This recommendation comes from Geoff. Lamb. You can follow him on twitter @Onceatenor.
"London, 2008. Chani Kaufman is a nineteen-year-old woman, betrothed to 
Baruch Levy, a young man whom she has seen only four times before their 
wedding day. The novel begins with Chani standing “like a pillar of 
salt,” wearing a wedding dress that has been passed between members of 
her family and has the yellowed underarms and rows of alteration 
stitches to prove it. All of the cups of cold coffee and small talk with
 men referred to Chani’s parents have led up to this moment.

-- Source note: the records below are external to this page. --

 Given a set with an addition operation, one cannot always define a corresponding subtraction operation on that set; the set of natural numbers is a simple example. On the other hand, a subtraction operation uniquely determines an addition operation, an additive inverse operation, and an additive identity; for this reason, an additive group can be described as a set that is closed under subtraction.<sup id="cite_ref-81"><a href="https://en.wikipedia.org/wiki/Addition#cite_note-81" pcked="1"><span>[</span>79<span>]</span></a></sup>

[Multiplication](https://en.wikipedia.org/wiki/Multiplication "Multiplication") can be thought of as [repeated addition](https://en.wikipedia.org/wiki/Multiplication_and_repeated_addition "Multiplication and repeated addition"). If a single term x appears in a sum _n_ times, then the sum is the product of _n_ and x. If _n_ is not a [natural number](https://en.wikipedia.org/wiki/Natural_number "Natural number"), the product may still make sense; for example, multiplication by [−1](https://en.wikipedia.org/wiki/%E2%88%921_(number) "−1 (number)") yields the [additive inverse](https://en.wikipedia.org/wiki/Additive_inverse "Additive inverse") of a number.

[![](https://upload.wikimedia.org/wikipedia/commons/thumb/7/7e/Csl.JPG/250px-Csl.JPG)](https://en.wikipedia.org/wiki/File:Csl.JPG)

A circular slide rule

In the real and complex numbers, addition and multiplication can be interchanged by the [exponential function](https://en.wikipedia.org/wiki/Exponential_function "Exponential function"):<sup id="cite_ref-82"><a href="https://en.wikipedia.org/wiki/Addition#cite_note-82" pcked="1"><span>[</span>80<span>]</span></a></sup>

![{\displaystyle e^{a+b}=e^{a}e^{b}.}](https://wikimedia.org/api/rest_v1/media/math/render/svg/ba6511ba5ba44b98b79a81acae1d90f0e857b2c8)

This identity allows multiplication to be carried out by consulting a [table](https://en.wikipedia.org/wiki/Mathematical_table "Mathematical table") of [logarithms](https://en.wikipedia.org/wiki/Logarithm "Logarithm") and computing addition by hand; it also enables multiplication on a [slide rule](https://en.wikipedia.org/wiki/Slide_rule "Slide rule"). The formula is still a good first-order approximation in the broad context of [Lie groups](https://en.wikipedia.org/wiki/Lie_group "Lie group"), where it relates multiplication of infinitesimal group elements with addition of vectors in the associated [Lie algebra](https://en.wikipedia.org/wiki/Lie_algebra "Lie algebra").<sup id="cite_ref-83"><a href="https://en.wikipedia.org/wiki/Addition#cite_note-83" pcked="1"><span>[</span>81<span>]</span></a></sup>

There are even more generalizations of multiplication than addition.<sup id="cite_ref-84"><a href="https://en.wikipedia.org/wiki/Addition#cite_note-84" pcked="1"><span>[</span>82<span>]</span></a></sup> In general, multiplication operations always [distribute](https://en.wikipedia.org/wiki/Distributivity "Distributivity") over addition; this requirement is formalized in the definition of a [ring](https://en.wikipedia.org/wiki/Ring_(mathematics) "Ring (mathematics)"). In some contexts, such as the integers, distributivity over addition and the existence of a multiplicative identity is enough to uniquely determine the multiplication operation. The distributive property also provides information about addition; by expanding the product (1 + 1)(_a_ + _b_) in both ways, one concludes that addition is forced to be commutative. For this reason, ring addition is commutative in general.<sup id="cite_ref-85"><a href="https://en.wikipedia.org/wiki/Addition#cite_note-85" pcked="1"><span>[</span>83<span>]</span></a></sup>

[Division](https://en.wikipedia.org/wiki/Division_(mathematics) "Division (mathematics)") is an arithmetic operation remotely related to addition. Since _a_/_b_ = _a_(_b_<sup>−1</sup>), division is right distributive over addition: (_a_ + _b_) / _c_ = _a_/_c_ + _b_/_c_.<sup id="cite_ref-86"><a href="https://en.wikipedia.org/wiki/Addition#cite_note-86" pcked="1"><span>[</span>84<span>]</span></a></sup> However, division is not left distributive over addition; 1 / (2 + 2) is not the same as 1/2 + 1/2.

But the 
happiness Chani and Baruch feel is more than counterbalanced by their 
anxiety: about the realities of married life; about whether they will be
 able to have fewer children than Chani’s mother, who has eight 
daughters; and, most frighteningly, about the unknown, unspeakable 
secrets of the wedding night. As the book moves back to tell the story 
of Chani and Baruch’s unusual courtship, it throws into focus a very 
different couple: Rabbi Chaim Zilberman and his wife, Rebbetzin Rivka 
Zilberman. As Chani and Baruch prepare for a shared lifetime, Chaim and 
Rivka struggle to keep their marriage alive—and all four, together with 
the rest of the community, face difficult decisions about the place of 
faith and family life in the contemporary world."